When a line in the listing contains the string "center", pick it out and copy it.

(Material for this exercise Opens)

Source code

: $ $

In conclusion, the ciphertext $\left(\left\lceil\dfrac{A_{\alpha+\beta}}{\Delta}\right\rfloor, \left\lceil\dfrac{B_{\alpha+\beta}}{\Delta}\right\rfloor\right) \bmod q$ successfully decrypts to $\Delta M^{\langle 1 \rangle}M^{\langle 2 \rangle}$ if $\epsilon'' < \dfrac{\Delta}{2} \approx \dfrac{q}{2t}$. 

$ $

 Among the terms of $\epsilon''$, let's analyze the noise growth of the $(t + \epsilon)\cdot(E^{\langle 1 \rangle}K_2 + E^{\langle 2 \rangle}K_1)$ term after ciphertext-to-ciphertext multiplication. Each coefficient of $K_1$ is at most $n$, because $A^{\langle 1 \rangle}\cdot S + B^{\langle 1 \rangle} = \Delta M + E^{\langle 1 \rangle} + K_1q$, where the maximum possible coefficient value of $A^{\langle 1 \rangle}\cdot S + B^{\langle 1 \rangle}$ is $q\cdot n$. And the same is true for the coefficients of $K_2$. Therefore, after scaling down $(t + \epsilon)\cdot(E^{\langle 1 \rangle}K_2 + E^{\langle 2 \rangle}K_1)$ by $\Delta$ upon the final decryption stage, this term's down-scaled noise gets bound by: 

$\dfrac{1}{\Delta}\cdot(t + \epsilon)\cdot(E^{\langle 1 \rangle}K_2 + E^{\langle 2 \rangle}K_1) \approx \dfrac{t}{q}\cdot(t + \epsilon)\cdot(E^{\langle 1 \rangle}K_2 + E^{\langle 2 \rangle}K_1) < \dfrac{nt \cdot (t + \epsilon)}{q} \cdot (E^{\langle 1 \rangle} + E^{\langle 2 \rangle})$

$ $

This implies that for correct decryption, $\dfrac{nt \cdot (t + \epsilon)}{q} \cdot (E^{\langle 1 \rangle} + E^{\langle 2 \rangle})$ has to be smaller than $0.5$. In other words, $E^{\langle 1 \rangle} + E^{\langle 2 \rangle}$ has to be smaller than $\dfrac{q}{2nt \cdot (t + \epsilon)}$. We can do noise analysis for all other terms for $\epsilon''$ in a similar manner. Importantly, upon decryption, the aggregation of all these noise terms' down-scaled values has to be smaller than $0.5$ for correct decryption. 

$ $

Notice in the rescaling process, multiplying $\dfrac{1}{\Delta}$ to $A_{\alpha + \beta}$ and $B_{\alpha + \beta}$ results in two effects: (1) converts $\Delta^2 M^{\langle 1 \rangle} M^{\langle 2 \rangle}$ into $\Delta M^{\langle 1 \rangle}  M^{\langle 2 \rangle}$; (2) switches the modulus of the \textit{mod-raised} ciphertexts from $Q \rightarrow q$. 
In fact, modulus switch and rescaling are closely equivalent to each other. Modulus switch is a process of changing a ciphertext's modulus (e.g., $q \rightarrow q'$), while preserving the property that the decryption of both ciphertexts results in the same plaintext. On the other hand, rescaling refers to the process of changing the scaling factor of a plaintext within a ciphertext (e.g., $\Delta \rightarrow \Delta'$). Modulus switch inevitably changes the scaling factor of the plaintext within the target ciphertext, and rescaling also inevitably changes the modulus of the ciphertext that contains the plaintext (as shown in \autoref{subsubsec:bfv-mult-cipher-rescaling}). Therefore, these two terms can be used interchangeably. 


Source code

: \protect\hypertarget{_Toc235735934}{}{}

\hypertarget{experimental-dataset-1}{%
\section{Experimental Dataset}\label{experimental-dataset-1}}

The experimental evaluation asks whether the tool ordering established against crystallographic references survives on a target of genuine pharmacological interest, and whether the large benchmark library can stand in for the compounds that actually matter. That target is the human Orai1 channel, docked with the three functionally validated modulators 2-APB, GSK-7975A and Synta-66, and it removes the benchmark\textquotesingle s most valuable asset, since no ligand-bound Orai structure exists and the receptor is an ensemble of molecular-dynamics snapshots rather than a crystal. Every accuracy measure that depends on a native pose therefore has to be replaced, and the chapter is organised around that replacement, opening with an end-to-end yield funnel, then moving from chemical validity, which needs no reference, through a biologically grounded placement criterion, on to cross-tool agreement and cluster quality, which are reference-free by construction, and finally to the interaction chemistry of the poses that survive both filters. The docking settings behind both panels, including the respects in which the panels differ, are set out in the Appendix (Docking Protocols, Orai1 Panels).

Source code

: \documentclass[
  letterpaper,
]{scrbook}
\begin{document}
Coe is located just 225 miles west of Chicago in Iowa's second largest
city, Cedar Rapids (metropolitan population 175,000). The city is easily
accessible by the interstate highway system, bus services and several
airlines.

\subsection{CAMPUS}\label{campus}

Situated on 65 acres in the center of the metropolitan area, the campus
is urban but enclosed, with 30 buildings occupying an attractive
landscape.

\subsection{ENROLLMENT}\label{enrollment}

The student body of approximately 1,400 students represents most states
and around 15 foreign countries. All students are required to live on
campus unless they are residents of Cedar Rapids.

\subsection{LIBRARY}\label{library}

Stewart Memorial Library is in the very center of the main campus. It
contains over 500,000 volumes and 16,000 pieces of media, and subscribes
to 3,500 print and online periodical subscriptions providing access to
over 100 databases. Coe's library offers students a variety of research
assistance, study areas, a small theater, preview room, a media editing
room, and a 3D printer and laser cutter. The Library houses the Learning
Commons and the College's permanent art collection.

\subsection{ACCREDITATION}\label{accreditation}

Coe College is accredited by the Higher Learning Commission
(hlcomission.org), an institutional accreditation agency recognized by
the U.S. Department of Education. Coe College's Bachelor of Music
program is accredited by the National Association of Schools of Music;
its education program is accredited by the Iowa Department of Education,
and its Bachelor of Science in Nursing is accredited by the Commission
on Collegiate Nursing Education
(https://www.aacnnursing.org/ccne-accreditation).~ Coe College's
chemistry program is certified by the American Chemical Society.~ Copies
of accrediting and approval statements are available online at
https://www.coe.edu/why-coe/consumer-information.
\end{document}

(Material for this exercise Closes)

[Expected answer]:
Situated on 65 acres in the center of the metropolitan area, the campus
Stewart Memorial Library is in the very center of the main campus. It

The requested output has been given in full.